What is the Narmer Palette?
The Narmer Palette was discovered in 1898 by James Quibell and Frederick Green. It was found with a collection of other objects that had been used for ceremonial purposes and then ritually buried within the temple at Hierakonpolis. Temple caches of this type are not uncommon.
What is the difference between the Narmer Palette and Tutankhamun’s mask?
The gold mask of Tutankhamun was allowed to leave Egypt for display overseas; the Narmer Palette, on the other hand, is so valuable that it has never been permitted to leave the country.
What does Narmer wear on his face?
On the other face, Narmer wears the Upper Egyptian White Crown* (which looks rather like a bowling pin) as he grasps an inert foe by the hair and prepares to crush his skull with a mace. The White Crown is related to the dazzling brilliance of the full midday sun at its zenith as well as the luminous nocturnal light of the stars and moon.
What is a palette?
The object itself is a monumental version of a type of daily use item commonly found in the Predynastic period—palettes were generally flat, minimally decorated stone objects used for grinding and mixing minerals for cosmetics.
The Narmer palette is a finely decorated plate of schist of about 64 cm high.
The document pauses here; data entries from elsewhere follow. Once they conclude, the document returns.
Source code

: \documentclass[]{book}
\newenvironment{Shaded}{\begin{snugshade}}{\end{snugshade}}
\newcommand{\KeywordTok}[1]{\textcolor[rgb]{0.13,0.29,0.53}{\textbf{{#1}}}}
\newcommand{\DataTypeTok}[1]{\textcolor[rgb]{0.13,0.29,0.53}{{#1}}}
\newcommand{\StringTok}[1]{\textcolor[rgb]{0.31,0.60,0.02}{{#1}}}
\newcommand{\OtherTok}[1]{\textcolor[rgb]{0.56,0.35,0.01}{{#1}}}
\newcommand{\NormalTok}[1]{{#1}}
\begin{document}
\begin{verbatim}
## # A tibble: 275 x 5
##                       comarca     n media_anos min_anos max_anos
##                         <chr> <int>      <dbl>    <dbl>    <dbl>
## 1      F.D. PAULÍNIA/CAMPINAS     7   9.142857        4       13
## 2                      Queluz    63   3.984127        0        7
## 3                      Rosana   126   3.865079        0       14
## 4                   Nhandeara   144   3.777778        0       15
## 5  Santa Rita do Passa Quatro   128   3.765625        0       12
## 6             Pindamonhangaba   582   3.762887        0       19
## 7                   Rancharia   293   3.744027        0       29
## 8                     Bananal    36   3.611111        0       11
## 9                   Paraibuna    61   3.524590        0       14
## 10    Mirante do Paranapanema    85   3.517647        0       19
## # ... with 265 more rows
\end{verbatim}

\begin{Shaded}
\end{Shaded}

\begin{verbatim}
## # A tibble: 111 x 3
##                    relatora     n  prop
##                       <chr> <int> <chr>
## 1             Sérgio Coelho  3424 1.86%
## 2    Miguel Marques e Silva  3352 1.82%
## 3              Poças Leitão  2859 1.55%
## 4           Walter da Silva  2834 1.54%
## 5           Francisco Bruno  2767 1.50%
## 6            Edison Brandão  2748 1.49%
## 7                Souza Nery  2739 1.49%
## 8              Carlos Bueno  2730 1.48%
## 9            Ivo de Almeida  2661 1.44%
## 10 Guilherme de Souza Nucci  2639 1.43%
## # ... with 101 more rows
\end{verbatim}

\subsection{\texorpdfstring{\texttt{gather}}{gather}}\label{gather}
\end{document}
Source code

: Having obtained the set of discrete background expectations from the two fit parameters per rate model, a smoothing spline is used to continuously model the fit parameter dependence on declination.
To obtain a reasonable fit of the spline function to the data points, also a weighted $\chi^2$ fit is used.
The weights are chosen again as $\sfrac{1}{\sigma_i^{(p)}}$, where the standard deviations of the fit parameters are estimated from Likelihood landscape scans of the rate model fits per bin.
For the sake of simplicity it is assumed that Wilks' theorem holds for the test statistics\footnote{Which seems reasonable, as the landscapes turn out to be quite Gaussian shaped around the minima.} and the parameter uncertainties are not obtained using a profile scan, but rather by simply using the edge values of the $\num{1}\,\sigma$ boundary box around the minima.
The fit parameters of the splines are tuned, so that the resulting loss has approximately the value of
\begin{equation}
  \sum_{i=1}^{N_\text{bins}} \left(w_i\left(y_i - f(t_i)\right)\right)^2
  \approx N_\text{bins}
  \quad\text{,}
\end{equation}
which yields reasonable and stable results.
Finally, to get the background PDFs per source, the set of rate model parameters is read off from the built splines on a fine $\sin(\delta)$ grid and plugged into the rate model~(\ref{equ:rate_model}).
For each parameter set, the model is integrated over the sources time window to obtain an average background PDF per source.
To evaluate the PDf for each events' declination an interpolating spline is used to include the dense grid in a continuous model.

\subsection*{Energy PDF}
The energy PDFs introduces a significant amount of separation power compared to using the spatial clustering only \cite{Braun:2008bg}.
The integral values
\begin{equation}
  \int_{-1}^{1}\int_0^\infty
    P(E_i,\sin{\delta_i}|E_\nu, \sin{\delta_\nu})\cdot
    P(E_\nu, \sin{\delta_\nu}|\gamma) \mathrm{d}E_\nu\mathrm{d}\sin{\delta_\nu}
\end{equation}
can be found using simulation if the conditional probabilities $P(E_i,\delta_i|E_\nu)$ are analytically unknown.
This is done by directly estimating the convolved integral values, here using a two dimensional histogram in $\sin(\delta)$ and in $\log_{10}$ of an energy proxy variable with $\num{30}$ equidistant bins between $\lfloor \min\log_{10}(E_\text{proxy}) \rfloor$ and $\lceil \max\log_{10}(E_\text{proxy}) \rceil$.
It was found in a deposit in Hierakonpolis, a Predynastic capital located in the South of Egypt, during the excavation season of 1897/98.
How much does a Juvia eye palette cost?
Regular price. $20.00. Juvia’s Nubian eye shadow palette features, the most essential collection of neutral colors. Our highly pigmented colors blends flawlessly and has incredible wear-ability power. This palette is easy for everyday wear into night. This is a must-have palette great for all skin-types.
What is Juvia Nubian eye shadow palette?
Juvia’s Nubian eye shadow palette features, the most essential collection of neutral colors. Our highly pigmented colors blends flawlessly and has incredible wear-ability power. This palette is easy for everyday wear into night.
Who was the Bald Man following Narmer on his palette?
It may thus perhaps have been a sign to write the word ‘king’ and if this is the case, then the bald man following Narmer on his palette, was a ‘servant of the king’. The fact that the king is represented as barefooted and followed by a sandal-bearer perhaps suggests a ritual nature for the scene depicted on the palette.